(Given records begins)

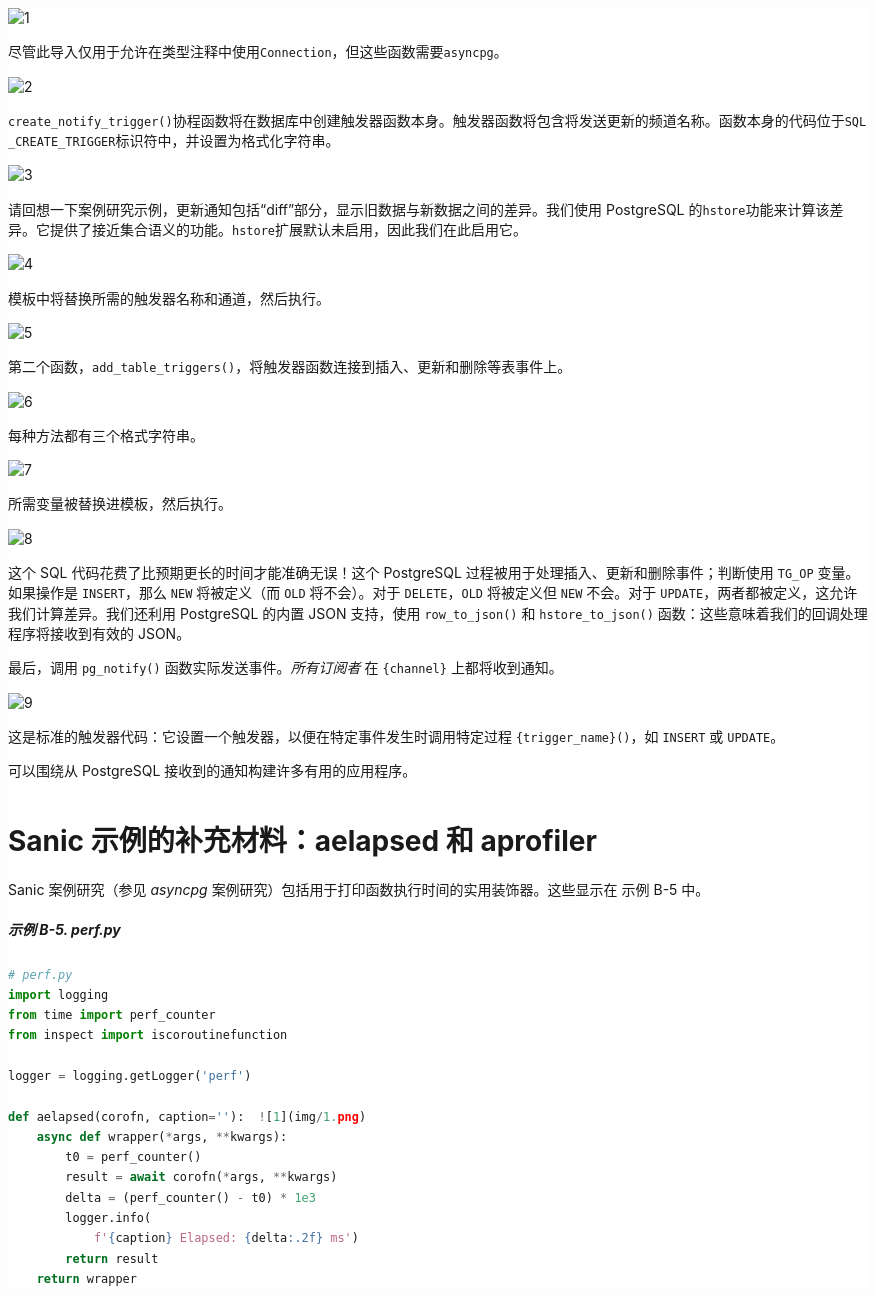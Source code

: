 ![1](img/#co_supplementary_material_CO3-1)

尽管此导入仅用于允许在类型注释中使用`Connection`，但这些函数需要`asyncpg`。

![2](img/#co_supplementary_material_CO3-2)

`create_notify_trigger()`协程函数将在数据库中创建触发器函数本身。触发器函数将包含将发送更新的频道名称。函数本身的代码位于`SQL_CREATE_TRIGGER`标识符中，并设置为格式化字符串。

![3](img/#co_supplementary_material_CO3-3)

请回想一下案例研究示例，更新通知包括“diff”部分，显示旧数据与新数据之间的差异。我们使用 PostgreSQL 的`hstore`功能来计算该差异。它提供了接近集合语义的功能。`hstore`扩展默认未启用，因此我们在此启用它。

![4](img/#co_supplementary_material_CO3-4)

模板中将替换所需的触发器名称和通道，然后执行。

![5](img/#co_supplementary_material_CO3-5)

第二个函数，`add_table_triggers()`，将触发器函数连接到插入、更新和删除等表事件上。

![6](img/#co_supplementary_material_CO3-6)

每种方法都有三个格式字符串。

![7](img/#co_supplementary_material_CO3-7)

所需变量被替换进模板，然后执行。

![8](img/#co_supplementary_material_CO3-8)

这个 SQL 代码花费了比预期更长的时间才能准确无误！这个 PostgreSQL 过程被用于处理插入、更新和删除事件；判断使用 `TG_OP` 变量。如果操作是 `INSERT`，那么 `NEW` 将被定义（而 `OLD` 将不会）。对于 `DELETE`，`OLD` 将被定义但 `NEW` 不会。对于 `UPDATE`，两者都被定义，这允许我们计算差异。我们还利用 PostgreSQL 的内置 JSON 支持，使用 `row_to_json()` 和 `hstore_to_json()` 函数：这些意味着我们的回调处理程序将接收到有效的 JSON。

最后，调用 `pg_notify()` 函数实际发送事件。*所有订阅者* 在 `{channel}` 上都将收到通知。

![9](img/#co_supplementary_material_CO3-9)

这是标准的触发器代码：它设置一个触发器，以便在特定事件发生时调用特定过程 `{trigger_name}()`，如 `INSERT` 或 `UPDATE`。

可以围绕从 PostgreSQL 接收到的通知构建许多有用的应用程序。

# Sanic 示例的补充材料：aelapsed 和 aprofiler

Sanic 案例研究（参见 *asyncpg* 案例研究）包括用于打印函数执行时间的实用装饰器。这些显示在 示例 B-5 中。

##### 示例 B-5\. perf.py

```py
# perf.py
import logging
from time import perf_counter
from inspect import iscoroutinefunction

logger = logging.getLogger('perf')

def aelapsed(corofn, caption=''):  ![1](img/1.png)
    async def wrapper(*args, **kwargs):
        t0 = perf_counter()
        result = await corofn(*args, **kwargs)
        delta = (perf_counter() - t0) * 1e3
        logger.info(
            f'{caption} Elapsed: {delta:.2f} ms')
        return result
    return wrapper
```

(Given records ends)

## [Task goal]
Every line of the entries above that holds "INSERT" should be copied out.

## [Exercise result]
这个 SQL 代码花费了比预期更长的时间才能准确无误！这个 PostgreSQL 过程被用于处理插入、更新和删除事件；判断使用 `TG_OP` 变量。如果操作是 `INSERT`，那么 `NEW` 将被定义（而 `OLD` 将不会）。对于 `DELETE`，`OLD` 将被定义但 `NEW` 不会。对于 `UPDATE`，两者都被定义，这允许我们计算差异。我们还利用 PostgreSQL 的内置 JSON 支持，使用 `row_to_json()` 和 `hstore_to_json()` 函数：这些意味着我们的回调处理程序将接收到有效的 JSON。
这是标准的触发器代码：它设置一个触发器，以便在特定事件发生时调用特定过程 `{trigger_name}()`，如 `INSERT` 或 `UPDATE`。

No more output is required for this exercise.